__Exercise requirements__:
Copy the listing below letter for letter, passing over each picture.

__Extracted data__:
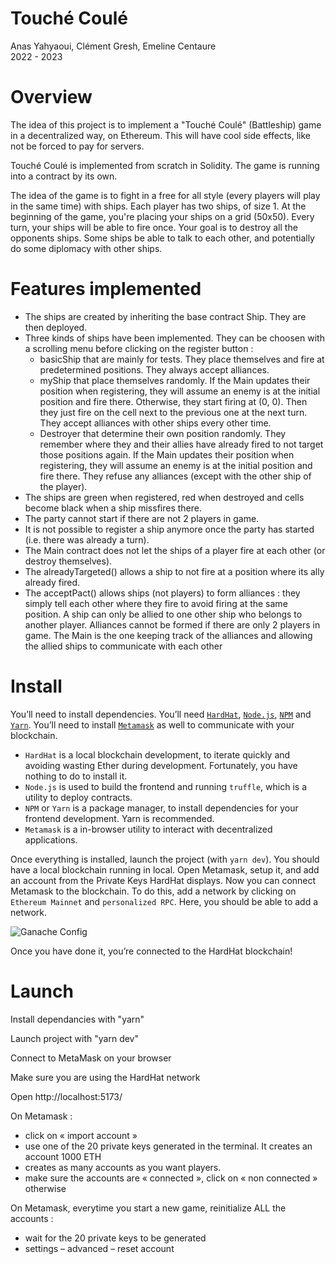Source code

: # Touché Coulé
Anas Yahyaoui, Clément Gresh, Emeline Centaure        
2022 - 2023 

# Overview

The idea of this project is to implement a "Touché Coulé" (Battleship) game
in a decentralized way, on Ethereum. This will have cool side effects, like not
be forced to pay for servers.

Touché Coulé is implemented from scratch in Solidity. The game is running into a contract by its own. 

The idea of the game is to fight in a free for all style (every players will play in the same time) with ships. Each player has two ships, of size 1. At the beginning of the game, you're placing your ships on a grid (50x50). Every turn, your ships will be able to fire once. Your goal is to destroy all the opponents ships. Some ships be able to talk to each other, and potentially do some diplomacy with other ships.

# Features implemented

- The ships are created by inheriting the base contract Ship. They are then deployed.
- Three kinds of ships have been implemented. They can be choosen with a scrolling menu before clicking on the register button :
    - basicShip that are mainly for tests. They place themselves and fire at predetermined positions. They always accept alliances.
    - myShip that place themselves randomly. If the Main updates their position when registering, they will assume an enemy is at the initial position and fire there. Otherwise, they start firing at (0, 0). Then they just fire on the cell next to the previous one at the next turn. They accept alliances with other ships every other time.
    - Destroyer that determine their own position randomly. They remember where they and their allies have already fired to not target those positions again. If the Main updates their position when registering, they will assume an enemy is at the initial position and fire there. They refuse any alliances (except with the other ship of the player).
- The ships are green when registered, red when destroyed and cells become black when a ship missfires there.
- The party cannot start if there are not 2 players in game.
- It is not possible to register a ship anymore once the party has started (i.e. there was already a turn).
- The Main contract does not let the ships of a player fire at each other (or destroy themselves).
- The alreadyTargeted() allows a ship to not fire at a position where its ally already fired.
- The acceptPact() allows ships (not players) to form alliances : they simply tell each other where they fire to avoid firing at the same position. A ship can only be allied to one other ship who belongs to another player. Alliances cannot be formed if there are only 2 players in game. The Main is the one keeping track of the alliances and allowing the allied ships to communicate with each other

# Install

You’ll need to install dependencies. You’ll need [`HardHat`](https://hardhat.org/), [`Node.js`](https://nodejs.org/en/), [`NPM`](https://www.npmjs.com/) and [`Yarn`](https://yarnpkg.com/). You’ll need to install [`Metamask`](https://metamask.io/) as well to communicate with your blockchain.

- `HardHat` is a local blockchain development, to iterate quickly and avoiding wasting Ether during development. Fortunately, you have nothing to do to install it.
- `Node.js` is used to build the frontend and running `truffle`, which is a utility to deploy contracts.
- `NPM` or `Yarn` is a package manager, to install dependencies for your frontend development. Yarn is recommended.
- `Metamask` is a in-browser utility to interact with decentralized applications.

Once everything is installed, launch the project (with `yarn dev`). You should have a local blockchain running in local. Open Metamask, setup it, and add an account from the Private Keys HardHat displays.
Now you can connect Metamask to the blockchain. To do this, add a network by clicking on `Ethereum Mainnet` and `personalized RPC`. Here, you should be able to add a network.

![Ganache Config](public/ganache-config.png)

Once you have done it, you’re connected to the HardHat blockchain!

# Launch

Install dependancies with "yarn"

Launch project with "yarn dev"

Connect to MetaMask on your browser

Make sure you are using the HardHat network

Open http://localhost:5173/

On Metamask :
- click on « import account »
- use one of the 20 private keys generated in the terminal. It creates an account 1000 ETH
- creates as many accounts as you want players.
- make sure the accounts are « connected », click on « non connected » otherwise

On Metamask, everytime you start a new game, reinitialize ALL the accounts :
- wait for the 20 private keys to be generated
- settings – advanced – reset account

__Solution below__:
Source code

: # Touché Coulé
Anas Yahyaoui, Clément Gresh, Emeline Centaure        
2022 - 2023 

# Overview

The idea of this project is to implement a "Touché Coulé" (Battleship) game
in a decentralized way, on Ethereum. This will have cool side effects, like not
be forced to pay for servers.

Touché Coulé is implemented from scratch in Solidity. The game is running into a contract by its own. 

The idea of the game is to fight in a free for all style (every players will play in the same time) with ships. Each player has two ships, of size 1. At the beginning of the game, you're placing your ships on a grid (50x50). Every turn, your ships will be able to fire once. Your goal is to destroy all the opponents ships. Some ships be able to talk to each other, and potentially do some diplomacy with other ships.

# Features implemented

- The ships are created by inheriting the base contract Ship. They are then deployed.
- Three kinds of ships have been implemented. They can be choosen with a scrolling menu before clicking on the register button :
    - basicShip that are mainly for tests. They place themselves and fire at predetermined positions. They always accept alliances.
    - myShip that place themselves randomly. If the Main updates their position when registering, they will assume an enemy is at the initial position and fire there. Otherwise, they start firing at (0, 0). Then they just fire on the cell next to the previous one at the next turn. They accept alliances with other ships every other time.
    - Destroyer that determine their own position randomly. They remember where they and their allies have already fired to not target those positions again. If the Main updates their position when registering, they will assume an enemy is at the initial position and fire there. They refuse any alliances (except with the other ship of the player).
- The ships are green when registered, red when destroyed and cells become black when a ship missfires there.
- The party cannot start if there are not 2 players in game.
- It is not possible to register a ship anymore once the party has started (i.e. there was already a turn).
- The Main contract does not let the ships of a player fire at each other (or destroy themselves).
- The alreadyTargeted() allows a ship to not fire at a position where its ally already fired.
- The acceptPact() allows ships (not players) to form alliances : they simply tell each other where they fire to avoid firing at the same position. A ship can only be allied to one other ship who belongs to another player. Alliances cannot be formed if there are only 2 players in game. The Main is the one keeping track of the alliances and allowing the allied ships to communicate with each other

# Install

You’ll need to install dependencies. You’ll need [`HardHat`](https://hardhat.org/), [`Node.js`](https://nodejs.org/en/), [`NPM`](https://www.npmjs.com/) and [`Yarn`](https://yarnpkg.com/). You’ll need to install [`Metamask`](https://metamask.io/) as well to communicate with your blockchain.

- `HardHat` is a local blockchain development, to iterate quickly and avoiding wasting Ether during development. Fortunately, you have nothing to do to install it.
- `Node.js` is used to build the frontend and running `truffle`, which is a utility to deploy contracts.
- `NPM` or `Yarn` is a package manager, to install dependencies for your frontend development. Yarn is recommended.
- `Metamask` is a in-browser utility to interact with decentralized applications.

Once everything is installed, launch the project (with `yarn dev`). You should have a local blockchain running in local. Open Metamask, setup it, and add an account from the Private Keys HardHat displays.
Now you can connect Metamask to the blockchain. To do this, add a network by clicking on `Ethereum Mainnet` and `personalized RPC`. Here, you should be able to add a network.

![Ganache Config](public/ganache-config.png)

Once you have done it, you’re connected to the HardHat blockchain!

# Launch

Install dependancies with "yarn"

Launch project with "yarn dev"

Connect to MetaMask on your browser

Make sure you are using the HardHat network

Open http://localhost:5173/

On Metamask :
- click on « import account »
- use one of the 20 private keys generated in the terminal. It creates an account 1000 ETH
- creates as many accounts as you want players.
- make sure the accounts are « connected », click on « non connected » otherwise

On Metamask, everytime you start a new game, reinitialize ALL the accounts :
- wait for the 20 private keys to be generated
- settings – advanced – reset account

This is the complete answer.